[<prev] [next>] [<thread-prev] [thread-next>] [day] [month] [year] [list]
Message-ID: <20101002093255.GA2049@del.dom.local>
Date: Sat, 2 Oct 2010 11:32:55 +0200
From: Jarek Poplawski <jarkao2@...il.com>
To: Eric Dumazet <eric.dumazet@...il.com>
Cc: hadi@...erus.ca, David Miller <davem@...emloft.net>,
netdev <netdev@...r.kernel.org>
Subject: Re: [PATCH net-next V2] net: dynamic ingress_queue allocation
On Fri, Oct 01, 2010 at 03:56:28PM +0200, Eric Dumazet wrote:
> Le vendredi 01 octobre 2010 ?? 07:45 -0400, jamal a écrit :
> > On Fri, 2010-10-01 at 00:58 +0200, Eric Dumazet wrote:
> > > Hi Jamal
> > >
> > > Here is the dynamic allocation I promised. I lightly tested it, could
> > > you review it please ?
> > > Thanks !
> > >
> > > [PATCH net-next2.6] net: dynamic ingress_queue allocation
> > >
> > > ingress being not used very much, and net_device->ingress_queue being
> > > quite a big object (128 or 256 bytes), use a dynamic allocation if
> > > needed (tc qdisc add dev eth0 ingress ...)
> >
> > I agree with the principle that it is valuable in making it dynamic for
> > people who dont want it; but, but (like my kid would say, sniff, sniff)

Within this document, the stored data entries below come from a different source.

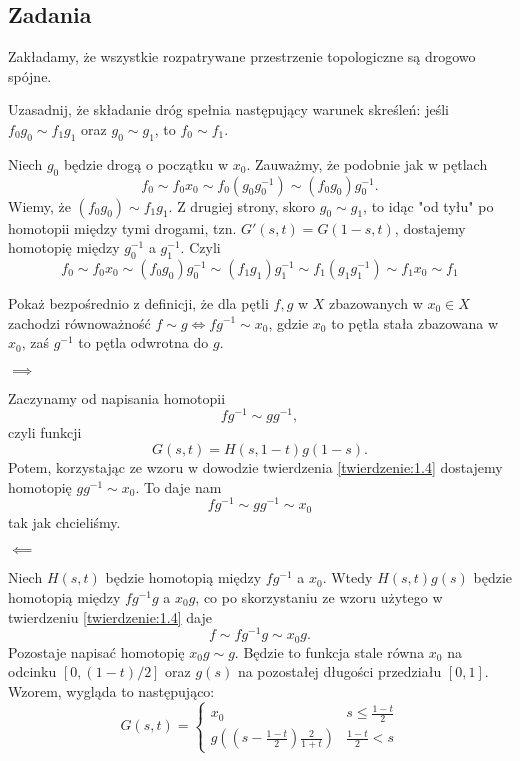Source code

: \subsection{Zadania}

Zakładamy, że wszystkie rozpatrywane przestrzenie topologiczne są drogowo spójne.

\begin{problem}
  Uzasadnij, że składanie dróg spełnia następujący warunek skreśleń: jeśli $f_0g_0\sim f_1g_1$ oraz $g_0\sim g_1$, to $f_0\sim f_1$.
\end{problem}

\begin{solution}
  Niech $g_0$ będzie drogą o początku w $x_0$. Zauważmy, że podobnie jak w pętlach
  $$f_0\sim f_0 x_0\sim f_0(g_0g_0^{-1})\sim (f_0g_0)g_0^{-1}.$$
  Wiemy, że $(f_0g_0)\sim f_1g_1$. Z drugiej strony, skoro $g_0\sim g_1$, to idąc "od tyłu" po homotopii między tymi drogami, tzn. $G'(s, t)=G(1-s, t)$, dostajemy homotopię między $g_0^{-1}$ a $g_1^{-1}$. Czyli
  $$f_0\sim f_0x_0\sim (f_0g_0)g_0^{-1}\sim (f_1g_1)g_1^{-1}\sim f_1(g_1g_1^{-1})\sim f_1x_0\sim f_1$$
\end{solution}

\begin{problem}
  Pokaż bezpośrednio z definicji, że dla pętli $f,g$ w $X$ zbazowanych w $x_0\in X$ zachodzi równoważność $f\sim g\iff f g^{-1}\sim x_0$, gdzie $x_0$ to pętla stała zbazowana w $x_0$, zaś $g^{-1}$ to pętla odwrotna do $g$.
\end{problem}

\begin{solution}
  $\implies$
  
  Zaczynamy od napisania homotopii 
  $$fg^{-1} \sim gg^{-1},$$ 
  czyli funkcji
  $$G(s, t)=H(s, 1-t)g(1-s).$$ 
  Potem, korzystając ze wzoru w dowodzie twierdzenia \ref{twierdzenie:1.4} dostajemy homotopię $gg^{-1}\sim x_0$. To daje nam 
  $$fg^{-1}\sim gg^{-1}\sim x_0$$ 
  tak jak chcieliśmy.

  $\impliedby$

  Niech $H(s, t)$ będzie homotopią między $fg^{-1}$ a $x_0$. Wtedy $H(s, t)g(s)$ będzie homotopią między $fg^{-1}g$ a $x_0g$, co po skorzystaniu ze wzoru użytego w twierdzeniu \ref{twierdzenie:1.4} daje
  $$f\sim fg^{-1}g\sim x_0g.$$
  Pozostaje napisać homotopię $x_0g\sim g$. Będzie to funkcja stale równa $x_0$ na odcinku $[0, (1-t)/2]$ oraz $g(s)$ na pozostałej długości przedziału $[0,1]$. Wzorem, wygląda to następująco:
  $$G(s, t)=\begin{cases}
  x_0&s\leq \frac{1-t}{2}\\ g\left(\left(s-\frac{1-t}{2}\right)\frac{2}{1+t}\right)&\frac{1-t}{2}<s\end{cases}$$
\end{solution}
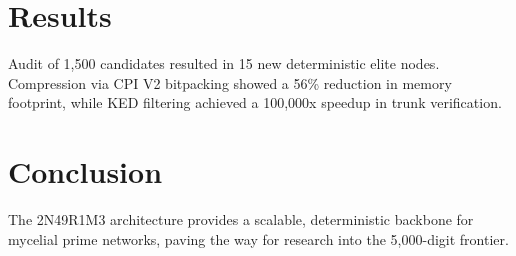 \documentclass[12pt,a4paper]{article}
\begin{document}
\section{Results}
Audit of 1,500 candidates resulted in 15 new deterministic elite nodes. Compression via CPI V2 bitpacking showed a 56\% reduction in memory footprint, while KED filtering achieved a 100,000x speedup in trunk verification.

\section{Conclusion}
The 2N49R1M3 architecture provides a scalable, deterministic backbone for mycelial prime networks, paving the way for research into the 5,000-digit frontier.
\end{document}

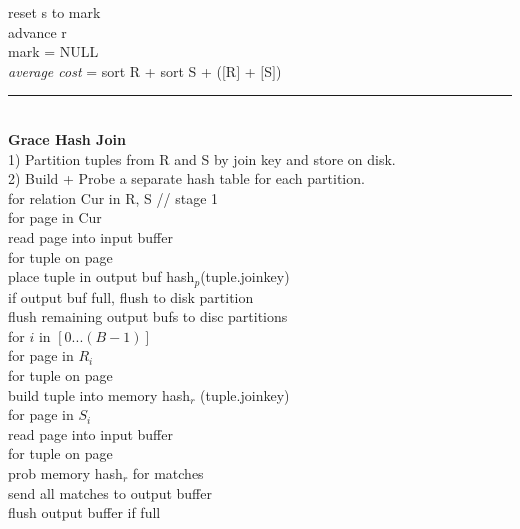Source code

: \documentclass[10pt,landscape]{article}
\newcommand{\ruler}{\\\rule{\columnwidth}{0.25pt}\\}
\begin{document}
\begin{multicols*}{3}
\-\hspace{0.5cm} reset s to mark\\
\-\hspace{0.5cm} advance r\\
\-\hspace{0.5cm} mark = NULL\\
\textit{average cost} = sort R + sort S + ($[$R$]$ + $[$S$]$)
\ruler
\textbf{Grace Hash Join}\\
1) Partition tuples from R and S by join key and store on disk.\\
2) Build + Probe a separate hash table for each partition.\\
for relation Cur in {R, S} // stage 1\\ 
\-\hspace{0.5cm} for page in Cur\\
\-\hspace{1.0cm} read page into input buffer\\
\-\hspace{1.0cm} for tuple on page\\
\-\hspace{1.5cm} place tuple in output buf hash$_p$(tuple.joinkey)\\
\-\hspace{1.5cm} if output buf full, flush to disk partition\\
\-\hspace{0.5cm} flush remaining output bufs to disc partitions\\
for $i$ in $[0...(B-1)]$\\
\-\hspace{0.5cm} for page in $R_i$\\
\-\hspace{1.0cm} for tuple on page\\
\-\hspace{1.5cm} build tuple into memory hash$_r$ (tuple.joinkey)\\
\-\hspace{0.5cm} for page in $S_i$\\
\-\hspace{1.0cm} read page into input buffer\\
\-\hspace{1.0cm} for tuple on page\\
\-\hspace{1.5cm} prob memory hash$_r$ for matches\\
\-\hspace{1.5cm} send all matches to output buffer\\
\-\hspace{1.5cm} flush output buffer if full\\


\end{multicols*}
\end{document}
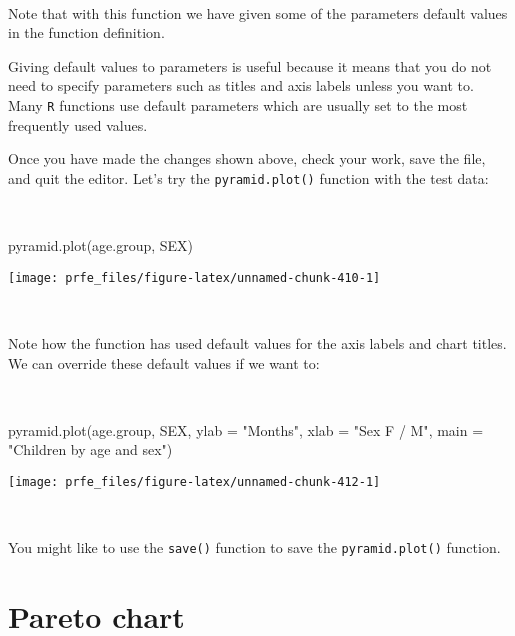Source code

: \documentclass[
  12pt,
  a4paper]{book}
\newenvironment{Shaded}{\begin{snugshade}}{\end{snugshade}}
\newcommand{\AttributeTok}[1]{\textcolor[rgb]{0.77,0.63,0.00}{#1}}
\newcommand{\FunctionTok}[1]{\textcolor[rgb]{0.00,0.00,0.00}{#1}}
\newcommand{\NormalTok}[1]{#1}
\newcommand{\StringTok}[1]{\textcolor[rgb]{0.31,0.60,0.02}{#1}}
\begin{document}
~

Note that with this function we have given some of the parameters default values in the function definition.

Giving default values to parameters is useful because it means that you do not need to specify parameters such as titles and axis labels unless you want to. Many \texttt{R} functions use default parameters which are usually set to the most frequently used values.

Once you have made the changes shown above, check your work, save the file, and quit the editor. Let's try the \texttt{pyramid.plot()} function with the test data:

~

\begin{Shaded}
\begin{Highlighting}[]
\FunctionTok{pyramid.plot}\NormalTok{(age.group, SEX)}
\end{Highlighting}
\end{Shaded}

\begin{center}\texttt{[image: prfe\_files/figure-latex/unnamed-chunk-410-1]} \end{center}

~

Note how the function has used default values for the axis labels and chart titles. We can override these default values if we want to:

~

\begin{Shaded}
\begin{Highlighting}[]
\FunctionTok{pyramid.plot}\NormalTok{(age.group, SEX, }\AttributeTok{ylab =} \StringTok{"Months"}\NormalTok{, }\AttributeTok{xlab =} \StringTok{"Sex F / M"}\NormalTok{,}
             \AttributeTok{main =} \StringTok{"Children by age and sex"}\NormalTok{)}
\end{Highlighting}
\end{Shaded}

\newpage

\begin{center}\texttt{[image: prfe\_files/figure-latex/unnamed-chunk-412-1]} \end{center}

~

You might like to use the \texttt{save()} function to save the \texttt{pyramid.plot()} function.

\hypertarget{pareto-chart}{%
\section{Pareto chart}\label{pareto-chart}}
\end{document}
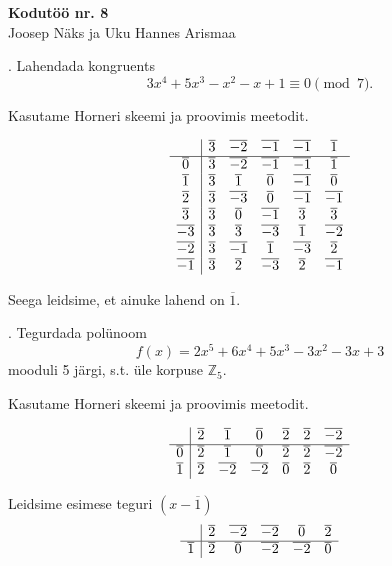 \documentclass[a4paper, 10pt]{article}
\newcommand{\Z}{\mathbb{Z}}
\newcommand{\w}{\overline}
\begin{document}
\begin{center}
\Large\textbf{Kodutöö nr. 8}\\
\small{Joosep Näks ja Uku Hannes Arismaa}
\end{center}

\bigskip

. Lahendada kongruents 
\[
3x^4 + 5 x^3 - x^2 - x +1\equiv 0\pmod{7}.
\]

\smallskip
Kasutame Horneri skeemi ja proovimis meetodit.

\begin{equation*}
\begin{array}{c| c c c c c }
&\w{3}&\w{-2}&\w{-1}&\w{-1}&\w{1}\\
\hline
\w{0}&\w{3}&\w{-2}&\w{-1}&\w{-1}&\w{1}\\
\w{1}&\w{3}&\w{1}&\w{0}&\w{-1}&\w{0}\\
\w{2}&\w{3}&\w{-3}&\w{0}&\w{-1}&\w{-1}\\
\w{3}&\w{3}&\w{0}&\w{-1}&\w{3}&\w{3}\\
\w{-3}&\w{3}&\w{3}&\w{-3}&\w{1}&\w{-2}\\
\w{-2}&\w{3}&\w{-1}&\w{1}&\w{-3}&\w{2}\\
\w{-1}&\w{3}&\w{2}&\w{-3}&\w{2}&\w{-1}\\

\end{array}
\end{equation*}

Seega leidsime, et ainuke lahend on $\w{1}$.
\bigskip


. Tegurdada pol\"unoom  
\[
f(x)=2x^5+6x^4+5x^3-3x^2-3x+3
\] 
mooduli 5 j\"argi, s.t. \"ule korpuse $\Z_{5}$.

\bigskip
Kasutame Horneri skeemi ja proovimis meetodit.

\begin{equation*}
\begin{array}{c| c c c c c c}
&\w{2}&\w{1}&\w{0}&\w{2}&\w{2}&\w{-2}\\
\hline
\w{0}&\w{2}&\w{1}&\w{0}&\w{2}&\w{2}&\w{-2}\\
\w{1}&\w{2}&\w{-2}&\w{-2}&\w{0}&\w{2}&\w{0}\\

\end{array}
\end{equation*}

\bigskip
Leidsime esimese teguri $(x-\w{1})$
\begin{equation*}
\begin{array}{c| c c c c c }
&\w{2}&\w{-2}&\w{-2}&\w{0}&\w{2}\\
\hline
\w{1}&\w{2}&\w{0}&\w{-2}&\w{-2}&\w{0}\\

\end{array}
\end{equation*}
\end{document}
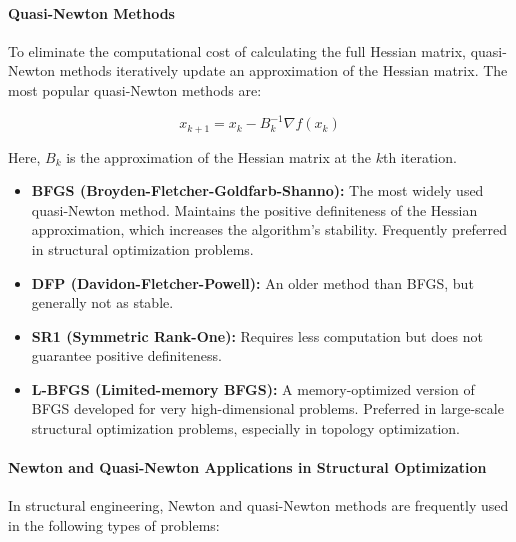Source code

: \paragraph{Quasi-Newton Methods}
To eliminate the computational cost of calculating the full Hessian matrix, quasi-Newton methods iteratively update an approximation of the Hessian matrix. The most popular quasi-Newton methods are:

\begin{equation}
x_{k+1} = x_k - B_k^{-1} \nabla f(x_k)
\end{equation}

Here, $B_k$ is the approximation of the Hessian matrix at the $k$th iteration.

\begin{tcolorbox}[title=Basic Quasi-Newton Algorithms]
\begin{itemize}
    \item \textbf{BFGS (Broyden-Fletcher-Goldfarb-Shanno):} The most widely used quasi-Newton method. Maintains the positive definiteness of the Hessian approximation, which increases the algorithm's stability. Frequently preferred in structural optimization problems.
    
    \item \textbf{DFP (Davidon-Fletcher-Powell):} An older method than BFGS, but generally not as stable.
    
    \item \textbf{SR1 (Symmetric Rank-One):} Requires less computation but does not guarantee positive definiteness.
    
    \item \textbf{L-BFGS (Limited-memory BFGS):} A memory-optimized version of BFGS developed for very high-dimensional problems. Preferred in large-scale structural optimization problems, especially in topology optimization.
\end{itemize}
\end{tcolorbox}

\paragraph{Newton and Quasi-Newton Applications in Structural Optimization}
In structural engineering, Newton and quasi-Newton methods are frequently used in the following types of problems:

> > you are making me sad saying it is not used very much ;-> It is used
> > very much in my world. My friend Jarek uses it;->
Thanks Jamal, my friend, I'm really glad! (And sad ;-)
>
> ;)
>
> >
> > > +#ifdef CONFIG_NET_CLS_ACT
> >
> > I think appropriately this should be NET_SCH_INGRESS (everywhere else as
> > well).
> >
>
> I first thought of this, and found it would add a new dependence on
> vmlinux :
>
> If someone wants to add NET_SCH_INGRESS module, he would need to
> recompile whole kernel and reboot.
>
> This is probably why ing_filter() and handle_ing() are enclosed with
> CONFIG_NET_CLS_ACT, not CONFIG_NET_SCH_INGRESS.
>
> Since struct net_dev only holds one pointer (after this patch), I
> believe its better to use same dependence.
>
> >
> > > +static inline struct netdev_queue *dev_ingress_queue(struct net_device *dev)
> > > +{
> > > +#ifdef CONFIG_NET_CLS_ACT
> > > + return dev->ingress_queue;
> > > +#else
> > > + return NULL;
> > > +#endif
> >
> > Above, if you just returned dev->ingress_queue wouldnt it always be
> > NULL if it was not allocated?
> >
>
> ingress_queue is not defined in "struct net_device *dev" if
> !CONFIG_NET_CLS_ACT
>
> Returning NULL here permits dead code elimination by compiler.
>
> Then, probably nobody unset CONFIG_NET_CLS_ACT, so we can probably avoid
> this preprocessor stuff.
>
> >
> > > @@ -2737,7 +2734,9 @@ static inline struct sk_buff *handle_ing(struct sk_buff *skb,
> > > struct packet_type **pt_prev,
> > > int *ret, struct net_device *orig_dev)
> > > {
> > > - if (skb->dev->ingress_queue.qdisc == &noop_qdisc)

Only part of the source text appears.